And then the networks will start subscription services similar to Napster-To-Go where the customer can download shows and save them (but not transfer to any other device) for a monthly fee, and the circle is complete.


----------



## jlb (Dec 13, 2001)

iTV should add wireless DVR functionality and be called.....wait for it.......iTiVo


----------



## classicX (May 10, 2006)

*sigh* with all these components, I think I'll need a new receiver.

There is a new receiver out that I just read about in Sound & Vision magazine that has 4 (!) HDMI inputs, and upscales / upconverts the SD inputs to HDMI output.

For $1200. 

My goodness... I want the iTV - if it will work with Windows (which it probably will). I just hope it has a hardwire network capability.


----------



## J4yDubs (Jul 3, 2002)

AaRdVarK3 said:


> Granted, this device and TiVo serve different purposes, but at $800, S3 has been targetted towards the early adopters, and this device makes a LOT more sense for somebody like me.


I don't understand why you're comparing the iTV to a S3? The S3's main selling point is that it is a *HD* CableCARD ready DVR. Looking at the specs of this device, if your going to make a comparison to a TiVo (which I still don't think is right), then you should be comparing it to a S2.

This just looks like Apples version of a media extender, which have been available for a while now.

John


----------



## tenement9 (Nov 9, 2005)

I am an avid mac user/follower. This is noting more than apple's version of a MCE. No, this will not replace my tivo. But this does offer something to most. I love movies, I love watching movies, I love watching movies in HD. So for most of us advanced people, we can copy all our movies to a server (or buy and download), We can store all of our music, We can store all of our pictures. There is a tv tuner for the mac, and there is also one for the pc. But the big thing for apple is this - If it plays in Itunes/Quicktime, it'll play on your tv. Bottom line. But I just love the fact of being able to have VOD in my home. HDD drives are cheaper and cheaper, you can always add space. The Itv just displays whats happening in Itunes. It also auto downloads stuff for your content I.E. - poster, info, etc. You need an add in for MC to do this. One final thing, the only mce that displays hd is xbox 360. But you are limited on formats that you can stream to it. But If it plays in itunes, it plays on Itv. Just my 4 cents. <---ran longer than I expected.


----------



## classicX (May 10, 2006)

JasonD said:


> So far I'm just not impressed with Apple's latest offering, oh yes and they want me to pay three hundred dollars for it. Come on they should practically give it away since most of the money they are going to be making is from selling content.

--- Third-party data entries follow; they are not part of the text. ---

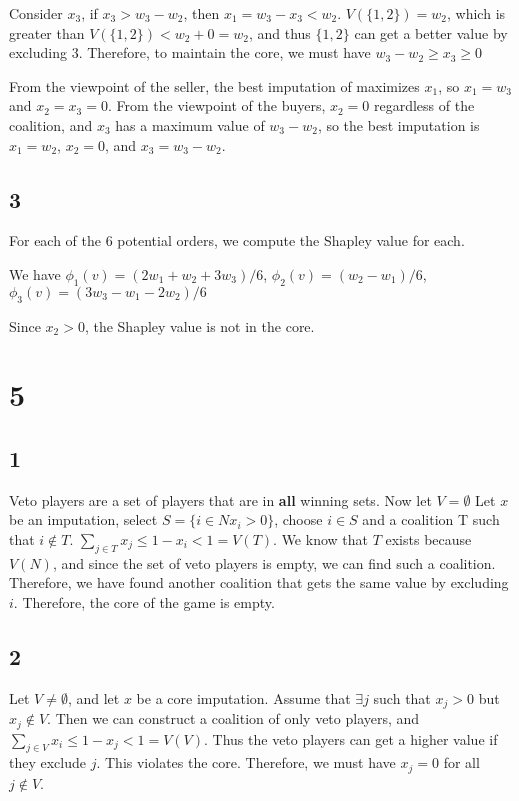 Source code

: \documentclass[12pt]{article}
\begin{document}
Consider $x_3$, if $x_3> w_3-w_2$, then $x_1 = w_3-x_3 < w_2$. $V(\{1, 2\}) = w_2$, which is greater than 
$V(\{1, 2\}) < w_2 + 0 = w_2$, and thus $\{1, 2\}$ can get a better value by excluding $3$. Therefore, to maintain the core, we must have
$w_3-w_2 \geq x_3 \geq 0$

From the viewpoint of the seller, the best imputation of maximizes $x_1$, so $x_1 = w_3$ and $x_2 = x_3 = 0$. 
From the viewpoint of the buyers, $x_2=0$ regardless of the coalition, and $x_3$ has a maximum value of $w_3-w_2$, so 
the best imputation is $x_1 = w_2$, $x_2 = 0$, and $x_3 = w_3-w_2$.


\subsection*{3}
For each of the 6 potential orders, we compute the Shapley value for each.

We have $\phi_1(v) = (2w_1+w_2+3w_3)/6$, $\phi_2(v) = (w_2-w_1)/6$,
$\phi_3(v) = (3w_3-w_1-2w_2)/6$

Since $x_2 > 0$, the Shapley value is not in the core.


\newpage
\section*{5}
\subsection*{1}
Veto players are a set of players that are in \textbf{all} winning sets. Now let $V = \emptyset$
Let $x$ be an imputation, select $S=\{i \in N x_i>0\}$, choose $i \in S$ and a 
coalition T such that $i \not\in T$. 
$\sum_{j \in T}x_j \leq 1-x_i < 1 = V(T)$. We know that $T$ exists because $V(N)$, and since the set of 
veto players is empty, we can find such a coalition. Therefore, we have found another coalition that gets the same value 
by excluding $i$. Therefore, the core of the game is empty.

\subsection*{2}
Let $V \neq \emptyset$, and let $x$ be a core imputation. Assume that $\exists j$ such that $x_j > 0$ but $x_j \not \in V$. Then we can construct 
a coalition of only veto players, and $\sum_{j\in V}x_i \leq 1-x_j < 1 = V(V)$. Thus the veto players can get a higher value 
if they exclude $j$. This violates the core. Therefore, we must have $x_j = 0$ for all $j \not\in V$.
\end{document}
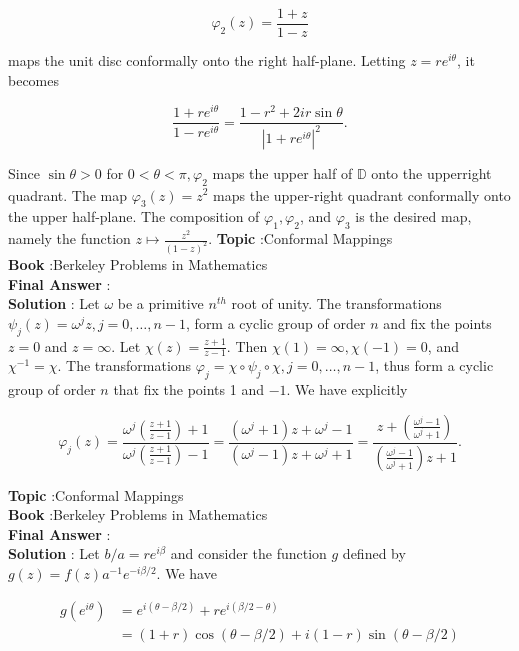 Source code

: \documentclass[10pt]{article}
\begin{document}
$$
\varphi_{2}(z)=\frac{1+z}{1-z}
$$

maps the unit disc conformally onto the right half-plane. Letting $z=r e^{i \theta}$, it becomes

$$
\frac{1+r e^{i \theta}}{1-r e^{i \theta}}=\frac{1-r^{2}+2 i r \sin \theta}{\left|1+r e^{i \theta}\right|^{2}} .
$$

Since $\sin \theta>0$ for $0<\theta<\pi, \varphi_{2}$ maps the upper half of $\mathbb{D}$ onto the upperright quadrant. The map $\varphi_{3}(z)=z^{2}$ maps the upper-right quadrant conformally onto the upper half-plane. The composition of $\varphi_{1}, \varphi_{2}$, and $\varphi_{3}$ is the desired map, namely the function $z \mapsto \frac{z^{2}}{(1-z)^{2}}$.
\textbf{Topic} :Conformal Mappings \\
\textbf{Book} :Berkeley Problems in Mathematics\\
\textbf{Final Answer} :\\


\textbf{Solution} : Let $\omega$ be a primitive $n^{t h}$ root of unity. The transformations $\psi_{j}(z)=\omega^{j} z, j=0, \ldots, n-1$, form a cyclic group of order $n$ and fix the points $z=0$ and $z=\infty$. Let $\chi(z)=\frac{z+1}{z-1}$. Then $\chi(1)=\infty, \chi(-1)=0$, and $\chi^{-1}=\chi$. The transformations $\varphi_{j}=\chi \circ \psi_{j} \circ \chi, j=0, \ldots, n-1$, thus form a cyclic group of order $n$ that fix the points 1 and $-1$. We have explicitly

$$
\varphi_{j}(z)=\frac{\omega^{j}\left(\frac{z+1}{z-1}\right)+1}{\omega^{j}\left(\frac{z+1}{z-1}\right)-1}=\frac{\left(\omega^{j}+1\right) z+\omega^{j}-1}{\left(\omega^{j}-1\right) z+\omega^{j}+1}=\frac{z+\left(\frac{\omega^{j}-1}{\omega^{j}+1}\right)}{\left(\frac{\omega^{j}-1}{\omega^{j}+1}\right) z+1} .
$$




\textbf{Topic} :Conformal Mappings \\
\textbf{Book} :Berkeley Problems in Mathematics\\
\textbf{Final Answer} :\\


\textbf{Solution} : Let $b / a=r e^{i \beta}$ and consider the function $g$ defined by $g(z)=f(z) a^{-1} e^{-i \beta / 2}$. We have

$$
\begin{aligned}
g\left(e^{i \theta}\right) &=e^{i(\theta-\beta / 2)}+r e^{i(\beta / 2-\theta)} \\
&=(1+r) \cos (\theta-\beta / 2)+i(1-r) \sin (\theta-\beta / 2)
\end{aligned}
$$
\end{document}
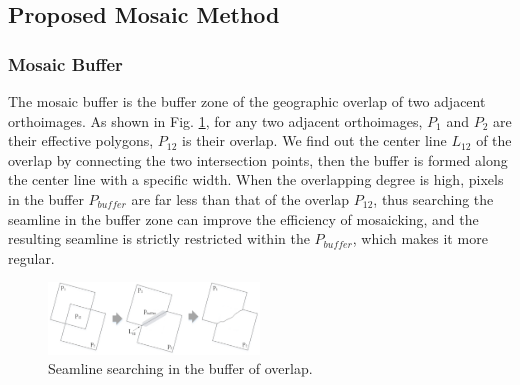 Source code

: \documentclass[journal]{IEEEtran}
\begin{document}
\subsection{Proposed Mosaic Method}
\subsubsection{Mosaic Buffer}
The mosaic buffer is the buffer zone of the geographic overlap of two adjacent orthoimages. As shown in Fig. \ref{fig:buffer}, for any two adjacent orthoimages, $P_1$ and $P_2$ are their effective polygons, $P_{12}$ is their overlap. We find out the center line $L_{12}$ of the overlap by connecting the two intersection points, then the buffer is formed along the center line with a specific width. When the overlapping degree is high, pixels in the buffer $P_{buffer}$ are far less than that of the overlap $P_{12}$, thus searching the seamline in the buffer zone can improve the efficiency of mosaicking, and the resulting seamline is strictly restricted within the $P_{buffer}$, which makes it more regular.
\begin{figure}[!t]
	\centering
	\includegraphics[width=0.5\textwidth]{buffer}
	\caption{Seamline searching in the buffer of overlap.}
	\label{fig:buffer}
\end{figure}
\end{document}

So far I'm just not impressed with Tivo's latest offering, oh yes and they want me to pay eight hundred dollars for it. Come on they should practically give it away since most of the money they are going to be making is from subscriptions.


----------



## classicX (May 10, 2006)

DCIFRTHS said:


> I don't think that Apple could come close to what TiVo offers in the DVR space


I think you have that backwards. Apple is one of the ONLY companies that could out-innovate Tivo as far as DVRs. The features would be _ridiculous_. Have you _seen_ iTunes 7?


----------



## MickeS (Dec 26, 2002)

classicX said:


> I think you have that backwards. Apple is one of the ONLY companies that could out-innovate Tivo as far as DVRs. The features would be _ridiculous_. Have you _seen_ iTunes 7?


I have not only seen it, I've used it. 

What's so special about it?


----------



## netposer (Jul 23, 2004)

MickeS said:


> I have not only seen it, I've used it.
> 
> What's so special about it?


Apple made it so it's "Special" and "it has never been done before--ever"


----------



## mattack (Apr 9, 2001)

Jonathan_S said:


> At its best Firefly got ratings in the 4 million viewers range. I know there are a lot devoted browncoats, but expecting at leat 38% of all the original views to buy each episode might be a bit optimistic.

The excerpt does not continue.